§ **Data to examine**
--- START ---
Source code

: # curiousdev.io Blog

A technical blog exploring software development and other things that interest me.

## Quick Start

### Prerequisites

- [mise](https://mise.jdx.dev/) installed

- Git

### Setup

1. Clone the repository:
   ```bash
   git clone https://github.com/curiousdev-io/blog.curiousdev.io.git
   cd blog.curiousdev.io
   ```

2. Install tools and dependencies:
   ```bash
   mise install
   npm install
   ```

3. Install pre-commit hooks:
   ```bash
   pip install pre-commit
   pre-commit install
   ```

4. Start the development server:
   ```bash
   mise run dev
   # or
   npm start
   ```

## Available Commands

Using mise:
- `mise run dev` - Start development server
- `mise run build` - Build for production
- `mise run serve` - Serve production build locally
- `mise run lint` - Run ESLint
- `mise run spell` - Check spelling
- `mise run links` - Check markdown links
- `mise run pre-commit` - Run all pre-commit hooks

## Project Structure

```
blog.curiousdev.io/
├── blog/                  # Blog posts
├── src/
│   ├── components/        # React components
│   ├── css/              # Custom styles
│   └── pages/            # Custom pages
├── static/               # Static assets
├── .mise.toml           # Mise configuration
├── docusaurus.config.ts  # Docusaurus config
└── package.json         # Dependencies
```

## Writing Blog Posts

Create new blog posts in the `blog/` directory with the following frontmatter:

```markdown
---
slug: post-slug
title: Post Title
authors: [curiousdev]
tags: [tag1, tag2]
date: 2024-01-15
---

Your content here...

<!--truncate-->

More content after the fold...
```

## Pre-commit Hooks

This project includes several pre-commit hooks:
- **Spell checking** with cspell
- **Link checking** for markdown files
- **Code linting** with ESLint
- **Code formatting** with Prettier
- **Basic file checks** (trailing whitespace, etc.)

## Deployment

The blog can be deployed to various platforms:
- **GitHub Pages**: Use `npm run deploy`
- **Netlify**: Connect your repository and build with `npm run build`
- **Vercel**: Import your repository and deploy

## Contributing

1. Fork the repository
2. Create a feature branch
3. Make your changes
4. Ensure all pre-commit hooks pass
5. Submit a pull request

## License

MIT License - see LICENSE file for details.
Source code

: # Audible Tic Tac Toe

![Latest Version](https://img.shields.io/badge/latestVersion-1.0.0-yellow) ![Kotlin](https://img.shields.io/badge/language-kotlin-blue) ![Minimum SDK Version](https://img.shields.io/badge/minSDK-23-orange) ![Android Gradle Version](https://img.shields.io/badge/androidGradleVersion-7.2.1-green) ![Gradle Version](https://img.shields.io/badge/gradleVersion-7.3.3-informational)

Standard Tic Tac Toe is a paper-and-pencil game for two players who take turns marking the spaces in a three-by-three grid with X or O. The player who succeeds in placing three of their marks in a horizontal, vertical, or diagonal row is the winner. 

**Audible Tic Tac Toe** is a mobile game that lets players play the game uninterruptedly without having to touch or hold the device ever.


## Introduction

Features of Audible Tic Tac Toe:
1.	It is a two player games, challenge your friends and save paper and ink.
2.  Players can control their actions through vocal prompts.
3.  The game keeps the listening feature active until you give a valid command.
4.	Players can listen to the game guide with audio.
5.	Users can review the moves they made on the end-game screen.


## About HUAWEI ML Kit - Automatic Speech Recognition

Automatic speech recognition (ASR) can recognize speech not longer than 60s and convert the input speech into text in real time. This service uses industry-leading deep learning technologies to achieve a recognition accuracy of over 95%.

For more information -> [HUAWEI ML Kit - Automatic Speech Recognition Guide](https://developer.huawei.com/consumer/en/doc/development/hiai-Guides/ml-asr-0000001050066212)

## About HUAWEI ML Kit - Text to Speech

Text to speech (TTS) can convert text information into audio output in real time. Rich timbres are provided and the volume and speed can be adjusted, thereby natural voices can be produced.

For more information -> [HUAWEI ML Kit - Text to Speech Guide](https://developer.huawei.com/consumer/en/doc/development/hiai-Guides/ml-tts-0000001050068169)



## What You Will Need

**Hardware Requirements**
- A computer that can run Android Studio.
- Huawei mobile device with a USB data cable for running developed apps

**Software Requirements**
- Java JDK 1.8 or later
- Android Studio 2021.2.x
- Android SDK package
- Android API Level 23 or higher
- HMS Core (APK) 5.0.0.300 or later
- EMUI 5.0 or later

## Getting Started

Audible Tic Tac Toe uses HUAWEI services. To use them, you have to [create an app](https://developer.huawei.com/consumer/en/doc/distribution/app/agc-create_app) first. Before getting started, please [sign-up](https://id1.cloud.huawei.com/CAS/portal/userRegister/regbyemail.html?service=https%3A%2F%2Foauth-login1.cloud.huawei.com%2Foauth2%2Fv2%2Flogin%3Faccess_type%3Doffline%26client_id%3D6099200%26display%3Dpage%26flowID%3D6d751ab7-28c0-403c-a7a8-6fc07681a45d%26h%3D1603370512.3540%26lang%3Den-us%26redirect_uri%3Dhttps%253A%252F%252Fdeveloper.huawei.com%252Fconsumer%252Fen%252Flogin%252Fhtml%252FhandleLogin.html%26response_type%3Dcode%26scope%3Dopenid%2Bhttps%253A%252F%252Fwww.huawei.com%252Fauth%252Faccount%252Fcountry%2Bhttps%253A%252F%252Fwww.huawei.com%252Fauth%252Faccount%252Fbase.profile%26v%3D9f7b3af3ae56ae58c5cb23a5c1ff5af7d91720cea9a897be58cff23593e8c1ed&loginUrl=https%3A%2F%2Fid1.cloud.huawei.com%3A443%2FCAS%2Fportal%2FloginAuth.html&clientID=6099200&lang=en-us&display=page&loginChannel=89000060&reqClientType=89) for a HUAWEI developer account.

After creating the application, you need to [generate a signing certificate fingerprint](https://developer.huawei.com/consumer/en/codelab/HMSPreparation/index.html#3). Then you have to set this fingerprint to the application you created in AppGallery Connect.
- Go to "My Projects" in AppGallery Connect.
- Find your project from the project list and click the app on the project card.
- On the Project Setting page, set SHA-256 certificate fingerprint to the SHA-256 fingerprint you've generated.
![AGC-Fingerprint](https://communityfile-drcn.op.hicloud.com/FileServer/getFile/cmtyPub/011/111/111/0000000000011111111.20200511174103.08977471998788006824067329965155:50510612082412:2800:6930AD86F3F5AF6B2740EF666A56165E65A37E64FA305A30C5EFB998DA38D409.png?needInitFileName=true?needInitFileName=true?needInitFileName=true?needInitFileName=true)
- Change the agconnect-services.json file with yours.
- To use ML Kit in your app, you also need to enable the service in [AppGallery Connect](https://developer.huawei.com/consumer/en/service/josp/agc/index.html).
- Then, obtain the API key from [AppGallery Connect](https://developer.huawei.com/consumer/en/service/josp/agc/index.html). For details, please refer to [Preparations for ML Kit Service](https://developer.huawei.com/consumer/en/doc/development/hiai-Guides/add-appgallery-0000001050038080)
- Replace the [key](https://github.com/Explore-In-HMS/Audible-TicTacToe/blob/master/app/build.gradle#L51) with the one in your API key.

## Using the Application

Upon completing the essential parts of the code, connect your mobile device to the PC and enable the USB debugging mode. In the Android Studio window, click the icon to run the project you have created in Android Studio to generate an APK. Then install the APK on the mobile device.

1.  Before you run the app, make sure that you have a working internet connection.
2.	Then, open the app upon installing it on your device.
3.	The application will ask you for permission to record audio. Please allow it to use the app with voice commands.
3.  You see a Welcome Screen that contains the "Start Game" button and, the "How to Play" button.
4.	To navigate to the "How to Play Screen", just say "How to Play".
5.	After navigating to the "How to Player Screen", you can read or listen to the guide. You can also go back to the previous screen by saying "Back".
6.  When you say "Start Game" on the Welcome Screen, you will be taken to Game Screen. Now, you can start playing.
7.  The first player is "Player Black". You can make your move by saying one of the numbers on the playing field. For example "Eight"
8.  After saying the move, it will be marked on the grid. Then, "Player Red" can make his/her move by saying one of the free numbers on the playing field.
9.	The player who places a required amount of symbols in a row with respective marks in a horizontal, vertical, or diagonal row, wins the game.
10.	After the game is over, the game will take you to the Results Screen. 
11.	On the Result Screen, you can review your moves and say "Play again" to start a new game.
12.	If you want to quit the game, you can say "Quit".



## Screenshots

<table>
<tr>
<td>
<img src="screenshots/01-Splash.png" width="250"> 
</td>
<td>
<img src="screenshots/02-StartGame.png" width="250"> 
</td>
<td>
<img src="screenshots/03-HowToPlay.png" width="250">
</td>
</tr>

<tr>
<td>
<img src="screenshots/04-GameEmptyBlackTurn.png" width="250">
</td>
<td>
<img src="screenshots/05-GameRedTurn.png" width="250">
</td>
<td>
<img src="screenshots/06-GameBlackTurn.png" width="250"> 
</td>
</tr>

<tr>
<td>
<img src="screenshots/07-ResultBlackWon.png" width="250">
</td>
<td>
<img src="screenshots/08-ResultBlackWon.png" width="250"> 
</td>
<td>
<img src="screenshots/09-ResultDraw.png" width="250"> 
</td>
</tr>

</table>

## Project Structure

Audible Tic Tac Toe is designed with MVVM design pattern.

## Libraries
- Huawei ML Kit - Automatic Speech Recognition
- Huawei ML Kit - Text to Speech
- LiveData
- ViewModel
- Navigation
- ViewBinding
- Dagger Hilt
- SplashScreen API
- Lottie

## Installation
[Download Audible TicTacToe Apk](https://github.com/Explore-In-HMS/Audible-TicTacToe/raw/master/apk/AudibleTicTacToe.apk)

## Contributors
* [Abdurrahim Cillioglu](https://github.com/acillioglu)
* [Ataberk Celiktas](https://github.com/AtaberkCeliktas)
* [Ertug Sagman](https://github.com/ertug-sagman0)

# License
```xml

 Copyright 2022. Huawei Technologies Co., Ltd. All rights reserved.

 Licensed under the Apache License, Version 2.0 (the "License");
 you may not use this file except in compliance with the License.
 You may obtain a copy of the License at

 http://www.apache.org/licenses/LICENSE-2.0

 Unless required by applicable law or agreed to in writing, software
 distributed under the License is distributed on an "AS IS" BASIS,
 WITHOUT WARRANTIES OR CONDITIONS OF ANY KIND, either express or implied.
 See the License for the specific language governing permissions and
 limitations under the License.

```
--- END ---
§ **Problem to work on**
In the listing above, the lines from the one containing "- On the Project" through the one containing "- To use ML" must be set down exactly, with no other lines.

§ **Output for this task**
- On the Project Setting page, set SHA-256 certificate fingerprint to the SHA-256 fingerprint you've generated.
![AGC-Fingerprint](https://communityfile-drcn.op.hicloud.com/FileServer/getFile/cmtyPub/011/111/111/0000000000011111111.20200511174103.08977471998788006824067329965155:50510612082412:2800:6930AD86F3F5AF6B2740EF666A56165E65A37E64FA305A30C5EFB998DA38D409.png?needInitFileName=true?needInitFileName=true?needInitFileName=true?needInitFileName=true)
- Change the agconnect-services.json file with yours.
- To use ML Kit in your app, you also need to enable the service in [AppGallery Connect](https://developer.huawei.com/consumer/en/service/josp/agc/index.html).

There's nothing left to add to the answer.